My first experience with cat farts was many years ago, when Bubba and my husband Asa were still alive. The three of us shared a California King bed, with Bubba in the middle. One night, I was drifting off to sleep when my nostrils flared to an incoming pungent odor coming from somewhere to the left of me. I was just about to say something when Asa mumbled, "Was that you?" Bubba rolled over on his back, I heard a little "toot," and I swear he had a smile on his face.
While we may make jokes about farting, it has been around for thousands of years. Indeed, Emperor Claudius once expounded on farts.
As the years passed since Bubba, I haven't thought a whole lot about cat farts, until we adopted our tuxedo kittens. Our little adopted kitten, Gaither, along with Sage (adopted at the same time) have had a number of medical issues since coming to live with us. The more serious ones include Conjunctivitis, then later, chlamidia, both of them URIs (Upper Respiratory Infections.).
However, Gaither had very smelly diarrhea for several weeks, which would come and go, along with the farting. I brought a stool sample to our vet of what I thought was Gaither's, but it tested negative for any likely parasites, including Giardia. Later, I found a smelly but clean (no litter) sample in the litter box and prepared a sample which was taken to our vet for testing. While I worried about the potential cause of it, having the actual facts at hand are always better than worry about the unknown.
The results of the stool sample came back the next day: positive for giardia and positive for chlamidia, both intestinal parasites. According to the Centers for Diease Control and Prevention (CDC), giardia may be transferred from pets to humans, although more often humans get it from contaminated drinking water. Again, according to the CDC, "The clinical signs range from subclinical to slight abdominal discomfort to severe abdominal pain and cramping. When the diarrhea occurs, it is soft to watery, it frequently has mucus on the surface, it can have a strong odor."
Since at the time, I was particularly immunocompromised (diabetes and pneumonia), my veterinarian told me to leave the litter box chores to my son, avoid close contact with our cats, and definitely not to allow them to give me any kitty kisses. It was difficult to avoid contact with my cats, particularly Gaither, who is my little love-bug, always following me around the house like a puppy, and Jenny, who shares my bedroom and my bed with me.
Litter Box Care With Giardia Present in the Home
Dr.

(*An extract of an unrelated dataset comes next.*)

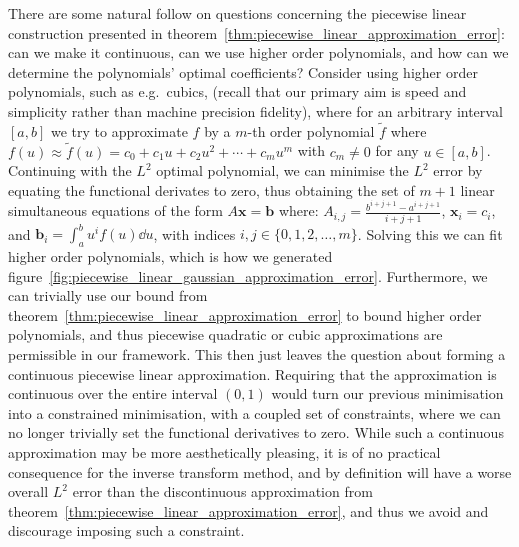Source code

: \documentclass[manuscript,review]{acmart}
\begin{document}
There are some natural follow on questions concerning the piecewise linear construction presented in theorem~\ref{thm:piecewise_linear_approximation_error}: can we make it continuous, can we use higher order polynomials, and how can we determine the polynomials' optimal coefficients? Consider using higher order polynomials, such as e.g.\ cubics, (recall that our primary aim is speed and simplicity rather than machine precision fidelity), where for an arbitrary interval $ [a,b] $ we try to approximate $ f $ by a $ m $-th order polynomial $ \widetilde{f} $ where $ f(u) \approx \widetilde{f}(u) = c_0 + c_1 u + c_2 u^2 + \cdots + c_m u^m $ with $ c_m \neq 0 $ for any $ u \in [a,b] $. Continuing with the $ L^2 $ optimal polynomial, we can minimise the $ L^2 $ error by equating the functional derivates to zero, thus obtaining the set of $ m + 1 $ linear simultaneous equations of the form $ A\bm{x} = \bm{b} $ where: $ A_{i,j} = \tfrac{b^{i+j+1} - a^{i+j+1}}{i+j+1} $, $ \bm{x}_i = c_i $, and $ \bm{b}_{i} = \int_{a}^{b} u^i f(u) \dd{u} $, with indices $ i,j \in \{0,1,2,\ldots,m\} $. Solving this we can fit higher order polynomials, which is how we generated figure~\ref{fig:piecewise_linear_gaussian_approximation_error}. Furthermore, we can trivially use our bound from theorem~\ref{thm:piecewise_linear_approximation_error} to bound higher order polynomials, and thus piecewise quadratic or cubic approximations are permissible in our framework. This then just leaves the question about forming a continuous piecewise linear approximation. Requiring that the approximation is continuous over the entire interval $ (0, 1) $ would turn our previous minimisation into a constrained minimisation, with a coupled set of constraints, where we can no longer trivially set the functional derivatives to zero.  While such a continuous approximation may be more aesthetically pleasing, it is of no practical consequence for the inverse transform method, and by definition will have a worse overall $ L^2 $ error than the discontinuous approximation from theorem~\ref{thm:piecewise_linear_approximation_error}, and thus we avoid and discourage imposing such a constraint. 
\end{document}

Jamie recommended that my son wear rubber gloves when scooping the litter box and disposing of the scoopings in plastic bags. Then, when finished, to dispose of the gloves and give his hands, fingernails, and arms a good scrubbing with hot water, I assume similar to what surgeons would do prior to performing surgery. Also, the litter boxes should be periodically emptied entirely, and scrubbed inside and out with soapy water, followed by bleach. Although it was raining and cold at the moment, ideally, the litter boxes should be air dried in the sunlight, as described in my article, Litter Box Maintenance
Other Feline Conditions of the Bowel and Rectum
Giardia is only one of several other conditions of the bowel and rectum. For example, anal gland impaction can be a very serious and painful condition. One of the first symptoms is when a cat scoots along the floor on his butt. And the odor is one of the worst I've ever smelled. Although you can learn to express your cat's anal sacs yourself, I would much rather trust the veterinarian with this task.
Other conditions include:
- Feline Inflammatory Bowel Disease
May occur in the small intestine, stomach, or large intestine, and treatment often includes a limited ingredient diet. I use Natural Balance Green Pea and Chicken (Salmon, or Duck)
- Linear Foreign Body (aka String-Swallowing)
This has the potential of being a fatal condition. Caution: never pull on the string, but consider string-swallowing a veterinary emergency.
- Rectal Prolapse
The photo in this article by Max's House will give you a good idea what it looks like. I would consider it a veterinary emergency and take my cat to the vet ASAP.
I would consider constipation more of a symptom than of a medical condition, However fecal impaction should be treated by a veterinarian immediately, as it can lead to worse problems. Later, it can be mitigated by diet.
While we may make jokes about farting, our cats' health is of prime importance, and an innocent enough passing of gas may very well indicate more serious medical conditions.